**Data:**
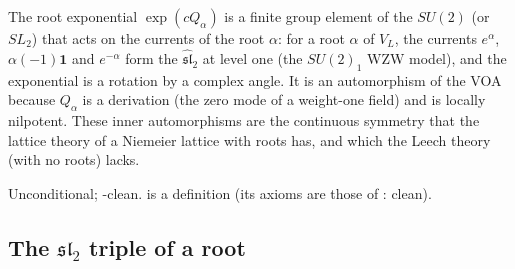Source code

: \begin{physics}
The root exponential $\exp(cQ_\alpha)$ is a finite group element of the $SU(2)$ (or $SL_2$) that acts on the currents of the root $\alpha$: for a root $\alpha$ of $V_L$, the currents $e^{\alpha}$, $\alpha(-1)\mathbf 1$ and $e^{-\alpha}$ form the $\widehat{\mathfrak{sl}}_2$ at level one (the $SU(2)_1$ WZW model), and the exponential is a rotation by a complex angle. It is an automorphism of the VOA because $Q_\alpha$ is a derivation (the zero mode of a weight-one field) and is locally nilpotent. These inner automorphisms are the continuous symmetry that the lattice theory of a Niemeier lattice with roots has, and which the Leech theory (with no roots) lacks.
\end{physics}
\begin{status}Unconditional; -clean.   is a
definition (its axioms are those of : clean).\end{status}

\subsection{The \texorpdfstring{$\mathfrak{sl}_2$}{sl2} triple of a root}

**Activity:** Find how many lines in the listing contain the word "status" and give that count alone.

**Result of this task:** 2